=== Section Start ===

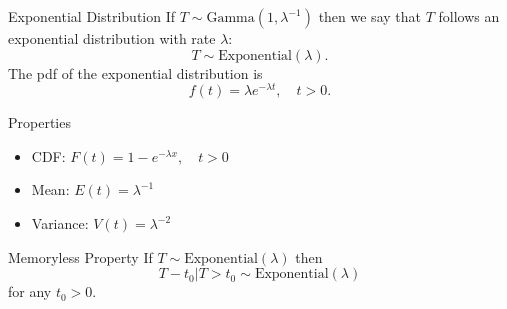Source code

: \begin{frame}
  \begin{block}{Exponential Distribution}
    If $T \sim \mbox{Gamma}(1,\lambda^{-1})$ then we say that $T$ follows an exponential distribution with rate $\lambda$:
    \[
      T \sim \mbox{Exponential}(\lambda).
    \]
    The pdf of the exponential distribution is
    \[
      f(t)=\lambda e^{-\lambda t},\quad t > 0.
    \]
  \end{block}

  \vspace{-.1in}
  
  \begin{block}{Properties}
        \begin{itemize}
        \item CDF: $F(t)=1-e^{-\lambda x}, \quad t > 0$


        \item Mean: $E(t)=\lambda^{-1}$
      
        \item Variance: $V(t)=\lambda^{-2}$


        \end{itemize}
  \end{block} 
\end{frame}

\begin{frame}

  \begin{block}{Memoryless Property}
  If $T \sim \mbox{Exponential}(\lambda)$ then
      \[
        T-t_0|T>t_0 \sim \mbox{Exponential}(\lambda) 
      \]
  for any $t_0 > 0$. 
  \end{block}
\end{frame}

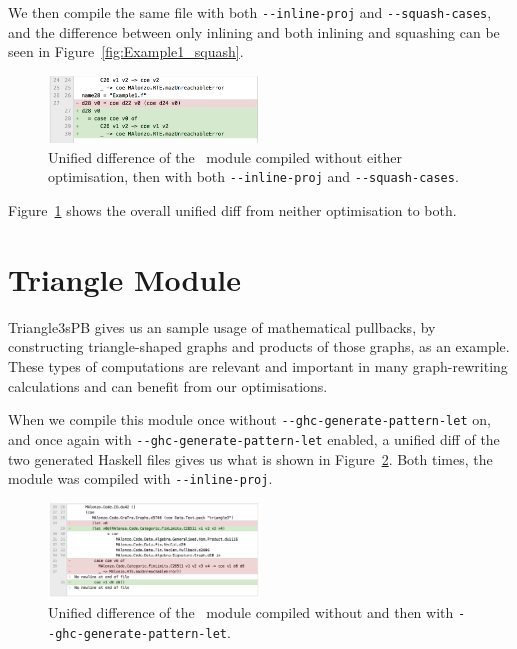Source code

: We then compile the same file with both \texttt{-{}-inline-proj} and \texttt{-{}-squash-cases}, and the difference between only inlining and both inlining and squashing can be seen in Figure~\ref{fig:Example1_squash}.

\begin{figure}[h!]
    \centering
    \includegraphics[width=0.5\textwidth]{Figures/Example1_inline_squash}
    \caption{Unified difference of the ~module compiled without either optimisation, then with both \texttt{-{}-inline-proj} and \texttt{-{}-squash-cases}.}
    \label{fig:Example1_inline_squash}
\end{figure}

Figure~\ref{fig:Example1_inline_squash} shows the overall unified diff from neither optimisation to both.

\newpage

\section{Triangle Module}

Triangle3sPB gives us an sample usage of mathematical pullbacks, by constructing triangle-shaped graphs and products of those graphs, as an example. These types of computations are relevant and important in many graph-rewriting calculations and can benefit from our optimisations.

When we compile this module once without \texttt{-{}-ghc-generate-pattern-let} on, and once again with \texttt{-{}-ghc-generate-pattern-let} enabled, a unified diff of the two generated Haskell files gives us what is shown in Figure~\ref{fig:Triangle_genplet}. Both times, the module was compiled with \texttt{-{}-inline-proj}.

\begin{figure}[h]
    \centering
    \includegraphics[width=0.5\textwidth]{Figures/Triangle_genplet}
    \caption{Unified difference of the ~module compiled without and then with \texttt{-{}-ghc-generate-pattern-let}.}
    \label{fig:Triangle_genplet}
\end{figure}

=== Section End ===
=== Section Start ===

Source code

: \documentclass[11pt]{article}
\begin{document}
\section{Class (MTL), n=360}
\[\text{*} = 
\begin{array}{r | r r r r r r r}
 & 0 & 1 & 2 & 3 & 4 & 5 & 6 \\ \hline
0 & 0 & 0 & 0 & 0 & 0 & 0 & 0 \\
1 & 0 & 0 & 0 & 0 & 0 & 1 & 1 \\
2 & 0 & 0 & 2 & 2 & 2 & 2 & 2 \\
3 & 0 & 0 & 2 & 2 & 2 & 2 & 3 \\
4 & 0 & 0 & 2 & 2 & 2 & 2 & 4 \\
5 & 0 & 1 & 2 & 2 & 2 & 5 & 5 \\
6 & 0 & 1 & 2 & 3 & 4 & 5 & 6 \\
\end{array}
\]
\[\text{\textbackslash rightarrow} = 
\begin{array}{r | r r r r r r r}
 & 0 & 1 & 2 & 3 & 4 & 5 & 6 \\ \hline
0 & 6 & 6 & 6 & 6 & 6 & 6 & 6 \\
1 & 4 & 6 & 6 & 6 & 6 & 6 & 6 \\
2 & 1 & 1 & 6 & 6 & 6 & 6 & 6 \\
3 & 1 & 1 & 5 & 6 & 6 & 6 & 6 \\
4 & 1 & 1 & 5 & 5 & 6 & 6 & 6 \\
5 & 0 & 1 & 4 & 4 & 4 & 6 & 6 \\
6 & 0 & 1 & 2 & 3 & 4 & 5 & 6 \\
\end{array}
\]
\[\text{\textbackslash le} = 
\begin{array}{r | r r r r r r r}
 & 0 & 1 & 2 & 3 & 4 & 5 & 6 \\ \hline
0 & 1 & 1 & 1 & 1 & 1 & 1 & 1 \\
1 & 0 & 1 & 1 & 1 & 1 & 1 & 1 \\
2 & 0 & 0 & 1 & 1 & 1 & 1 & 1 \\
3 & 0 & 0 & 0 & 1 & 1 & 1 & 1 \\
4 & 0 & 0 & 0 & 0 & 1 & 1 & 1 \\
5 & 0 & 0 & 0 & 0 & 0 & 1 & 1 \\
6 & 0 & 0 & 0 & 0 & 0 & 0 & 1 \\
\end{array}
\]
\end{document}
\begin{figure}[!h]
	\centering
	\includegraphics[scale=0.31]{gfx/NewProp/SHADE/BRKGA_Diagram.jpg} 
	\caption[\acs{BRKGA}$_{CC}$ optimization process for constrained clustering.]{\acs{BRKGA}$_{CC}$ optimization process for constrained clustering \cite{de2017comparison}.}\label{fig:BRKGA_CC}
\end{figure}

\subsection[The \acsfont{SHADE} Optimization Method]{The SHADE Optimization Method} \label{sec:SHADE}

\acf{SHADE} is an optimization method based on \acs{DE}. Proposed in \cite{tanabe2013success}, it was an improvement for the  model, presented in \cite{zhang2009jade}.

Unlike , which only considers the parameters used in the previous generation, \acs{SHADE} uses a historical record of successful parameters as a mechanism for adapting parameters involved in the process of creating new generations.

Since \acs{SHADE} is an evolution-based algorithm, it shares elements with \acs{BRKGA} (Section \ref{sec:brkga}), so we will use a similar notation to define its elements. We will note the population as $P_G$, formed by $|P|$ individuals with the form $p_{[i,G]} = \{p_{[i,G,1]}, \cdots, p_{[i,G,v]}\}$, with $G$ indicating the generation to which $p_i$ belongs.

=== Section End ===
=== Section Start ===

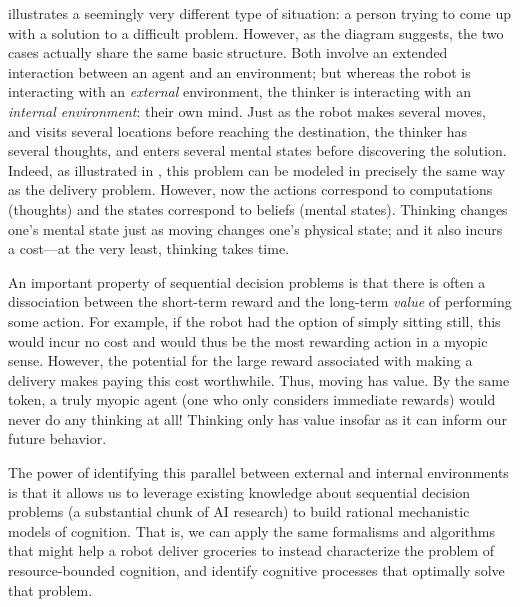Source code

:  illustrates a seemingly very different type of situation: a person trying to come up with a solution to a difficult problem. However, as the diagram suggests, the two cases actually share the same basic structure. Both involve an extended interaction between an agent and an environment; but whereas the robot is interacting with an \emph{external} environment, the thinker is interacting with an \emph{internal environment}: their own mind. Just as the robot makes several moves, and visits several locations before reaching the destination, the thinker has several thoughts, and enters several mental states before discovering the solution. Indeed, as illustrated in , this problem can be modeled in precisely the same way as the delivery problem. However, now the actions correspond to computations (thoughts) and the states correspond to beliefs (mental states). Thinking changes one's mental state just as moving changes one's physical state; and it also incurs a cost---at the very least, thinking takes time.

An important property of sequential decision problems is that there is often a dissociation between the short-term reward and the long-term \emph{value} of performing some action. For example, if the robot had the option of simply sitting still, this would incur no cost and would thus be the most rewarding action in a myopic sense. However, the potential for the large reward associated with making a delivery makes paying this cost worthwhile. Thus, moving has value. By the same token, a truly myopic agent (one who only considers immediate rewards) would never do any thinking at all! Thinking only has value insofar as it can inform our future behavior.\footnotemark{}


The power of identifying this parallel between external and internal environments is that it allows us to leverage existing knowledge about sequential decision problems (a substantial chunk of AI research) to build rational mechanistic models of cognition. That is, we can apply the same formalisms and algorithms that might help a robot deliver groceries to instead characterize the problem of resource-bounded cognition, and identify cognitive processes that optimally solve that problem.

=== Section End ===

Problem requirements ▸
In the data above, each line holding "Figures" is to be found and copied.

Worked solution ▸
    \includegraphics[width=0.5\textwidth]{Figures/Example1_inline_squash}
    \includegraphics[width=0.5\textwidth]{Figures/Triangle_genplet}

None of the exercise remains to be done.